As we navigate through the Avenue of the Glaciers the next day, I head to the upper deck to take photos of each of them, many named for nations – Germany, France, Italy, Holland glaciers — and to get a closer look at hidden waterfalls using the ship’s mounted spotting scope. We sail from point to point and a variety of creatures make our acquaintance. Imperial cormorants, petrels, and albatrosses seem to hover as they match our speed and fly at eye level. A parcel of penguins pops above the surface for a moment to see us pass, and even a whale comes alongside for a spell.
Every day we are treated to a shore excursion. The first day in Admiralty Fjord we trekked along Ainsworth Bay with the Marinelli Glacier as our backdrop. Now in the distance, the ice sheet once covered the land we hike upon.
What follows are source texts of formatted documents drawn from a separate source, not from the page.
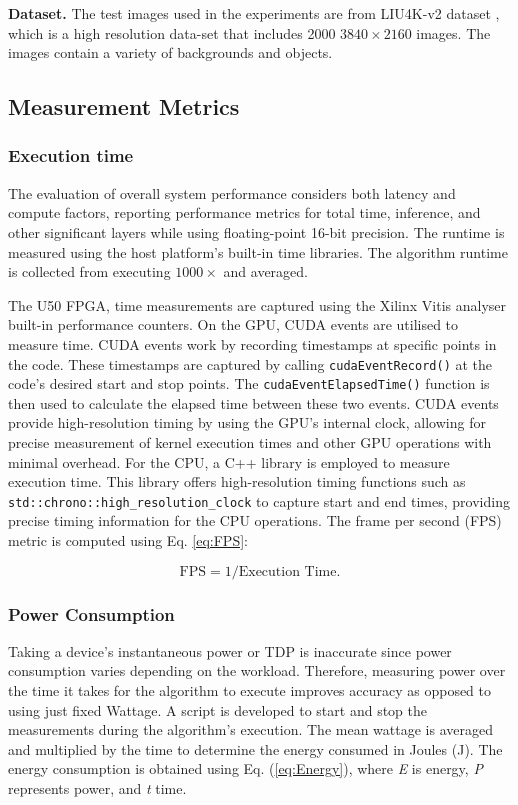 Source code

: \documentclass[]{spie}  %
\begin{document}
\textbf{Dataset.} The test images used in the experiments are from LIU4K-v2 dataset \cite{LiuliuYan19}, which is a high resolution data-set that includes 2000 $3840\times2160$ images. The images contain a variety of backgrounds and objects. 


\subsection{Measurement Metrics}
\subsubsection{Execution time}
The evaluation of overall system performance considers both latency and compute factors, reporting performance metrics for total time, inference, and other significant layers while using floating-point 16-bit precision. The runtime is measured using the host platform's built-in time libraries. The algorithm runtime is collected from executing $1000\times$ and averaged.  

The U50 FPGA, time measurements are captured using the Xilinx Vitis analyser built-in performance counters. On the GPU, CUDA events are utilised to measure time. CUDA events work by recording timestamps at specific points in the code. These timestamps are captured by calling \verb|cudaEventRecord()| at the code's desired start and stop points. The \verb|cudaEventElapsedTime()| function is then used to calculate the elapsed time between these two events. CUDA events provide high-resolution timing by using the GPU's internal clock, allowing for precise measurement of kernel execution times and other GPU operations with minimal overhead. For the CPU, a C++ library is employed to measure execution time. This library offers high-resolution timing functions such as \verb|std::chrono::high_resolution_clock| to capture start and end times, providing precise timing information for the CPU operations. The frame per second (FPS) metric is computed using Eq. \ref{eq:FPS}: 

\begin{equation}\label{eq:FPS}
\text{FPS}= 1/\text{Execution Time}.
\end{equation}

\subsubsection{Power Consumption}

Taking a device's instantaneous power or TDP is inaccurate since power consumption varies depending on the workload. Therefore, measuring power over the time it takes for the algorithm to execute improves accuracy as opposed to using just fixed Wattage. A script is developed to start and stop the measurements during the algorithm's execution. The mean wattage is averaged and multiplied by the time to determine the energy consumed in Joules (J). The energy consumption is obtained using Eq. (\ref{eq:Energy}), where \textit{E} is energy, \textit{P} represents power, and \textit{t} time.
\end{document}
A colony of elephant seals seemed to take little notice of us but the local birds came close to check us out along the trail among the unexpectedly bright colors of lichens and hardy plant life. An eagle-like caracara lighted in the upper branches of a nearby tree, and high up along the Darwin Peaks four condors rode the air currents. Our guide Eduardo kept a proper balance between lecture and the silence one requires to appreciate the great sweep of wind, chirping birds, babbling streams, and distant waterfalls. Several hikers claimed to have heard a fox bark.
The cruise offers a perfect balance between luxury and adventure, activity and relaxation. Patagonia’s untouched splendor puts it in a must-see category and a small expedition-style excursion makes it all the more memorable. Our last shore excursion is truly the end of the world: Cape Horn. We climb to the lighthouse there and I imagine what sort of person might choose a solitary life out here as I look out over a sparkling sea. Invisible beyond the horizon is Antarctica.
There’s no mistaking when the ship has left the relative shelter of the bays and channels. The sea starts to roll a bit and then really picks up steam when we round Cape Horn before becoming gentle again when we slip back among the islands for the final stretch north to Ushuaia. We disembark the next morning and I can’t help but feel like the child who has left the most amazing carnival ride of his life: I want to get back in line and start all over again.